La création d'une telle chambre détachée sera une première sur le territoire national. En effet, si la base juridique de ce dispositif existe, puisque le Code de l'organisation judiciaire prévoit l'existence de " chambres détachées d'un TGI pour juger dans leur ressort des affaires civiles et pénales de cette juridiction ", cela n'a pas encore été expérimenté.
Elle souhaite que cette chambre détachée s'installe dans les bâtiments judiciaires actuels qui seront aménagés pour la recevoir.
La chambre détachée, qui montera en puissance en même temps que son activité, sera renforcée par rapport à l'existant en magistrats et en fonctionnaires. Elle bénéficiera en effet de deux magistrats du siège : il sera donc rapidement procédé au remplacement du vice-président en congé maladie, ainsi qu'à la nomination d'un juge supplémentaire ; cette chambre fonctionnera également avec un magistrat du parquet et quatre fonctionnaires, dont un greffier en chef.
Elle aura vocation, soit du fait de sa compétence générale en matière d'audiences, soit par voie de délégation du tribunal de grande instance pour les fonctions spécialisées, à traiter la grande majorité des contentieux intéressant les justiciables de l'Ouest guyanais.
On estime actuellement que 850 affaires civiles et 5 000 affaires pénales pourraient être traitées par la chambre détachée. Seules les affaires pénales avec des personnes détenues continueront d'être traitées à Cayenne, en raison de la présence de l'établissement pénitentiaire de Remire-Montjoly et afin d'éviter des transfèrements inutiles.
Sur un plan plus général, la ministre va installer à la fin du mois de mars un groupe de travail sur l'organisation judiciaire. Il sera chargé de faire des propositions pour rendre la justice plus proche des citoyens et plus rationnelle dans son organisation. Ce groupe étudiera le concept de " chambre détachée ", dont la première sera créée en Guyane, comme possibilité pour l'hexagone.
Mme la présidente. La parole est à Mme Chantal Berthelot.

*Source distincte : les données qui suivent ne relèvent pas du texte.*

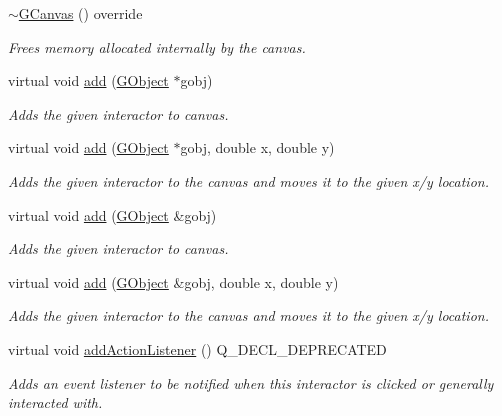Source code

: \begin{DoxyCompactItemize}
\mbox{\hyperlink{classsgl_1_1GCanvas_af7574c14a3a729c56863e9c4ab6a6787}{$\sim$\+G\+Canvas}} () override
\begin{DoxyCompactList}\small\item\em Frees memory allocated internally by the canvas. \end{DoxyCompactList}\item 
virtual void \mbox{\hyperlink{classsgl_1_1GCanvas_afe8277e7b2627513c6f7452fb0b2847d}{add}} (\mbox{\hyperlink{classsgl_1_1GObject}{G\+Object}} $\ast$gobj)
\begin{DoxyCompactList}\small\item\em Adds the given interactor to canvas. \end{DoxyCompactList}\item 
virtual void \mbox{\hyperlink{classsgl_1_1GCanvas_a8bb36f245efc7806414a1339c2befa1c}{add}} (\mbox{\hyperlink{classsgl_1_1GObject}{G\+Object}} $\ast$gobj, double x, double y)
\begin{DoxyCompactList}\small\item\em Adds the given interactor to the canvas and moves it to the given x/y location. \end{DoxyCompactList}\item 
virtual void \mbox{\hyperlink{classsgl_1_1GCanvas_ac732fc2123d7a6d7e2de145fe9bbd8e8}{add}} (\mbox{\hyperlink{classsgl_1_1GObject}{G\+Object}} \&gobj)
\begin{DoxyCompactList}\small\item\em Adds the given interactor to canvas. \end{DoxyCompactList}\item 
virtual void \mbox{\hyperlink{classsgl_1_1GCanvas_a5b11b532869632a6c26b098b0858eac5}{add}} (\mbox{\hyperlink{classsgl_1_1GObject}{G\+Object}} \&gobj, double x, double y)
\begin{DoxyCompactList}\small\item\em Adds the given interactor to the canvas and moves it to the given x/y location. \end{DoxyCompactList}\item 
virtual void \mbox{\hyperlink{classsgl_1_1GInteractor_a02f20ea6edfa0671f31c4c648a253833}{add\+Action\+Listener}} () Q\+\_\+\+D\+E\+C\+L\+\_\+\+D\+E\+P\+R\+E\+C\+A\+T\+ED
\begin{DoxyCompactList}\small\item\em Adds an event listener to be notified when this interactor is clicked or generally interacted with. \end{DoxyCompactList}\item 

\end{DoxyCompactItemize}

Mme Chantal Berthelot. Merci, madame la ministre. Il est vrai que, lorsque j'ai déposé ma question orale, la ministre est venue en Guyane et a effectivement dit cela. Au nom de la population de l'Ouest guyanais, je veux prendre acte du fait que ce gouvernement prend en compte la situation particulière du territoire. La mutation démographique de ce territoire devra avoir pour parallèle la mutation du système judiciaire. L'objectif sera donc peut-être d'arriver à un tribunal de grande instance sur cette partie du territoire de la Guyane, car vous savez que d'ici vingt ans, démographiquement, Saint-Laurent-du-Maroni sera la première ville de Guyane. Merci de ces réponses, madame la ministre.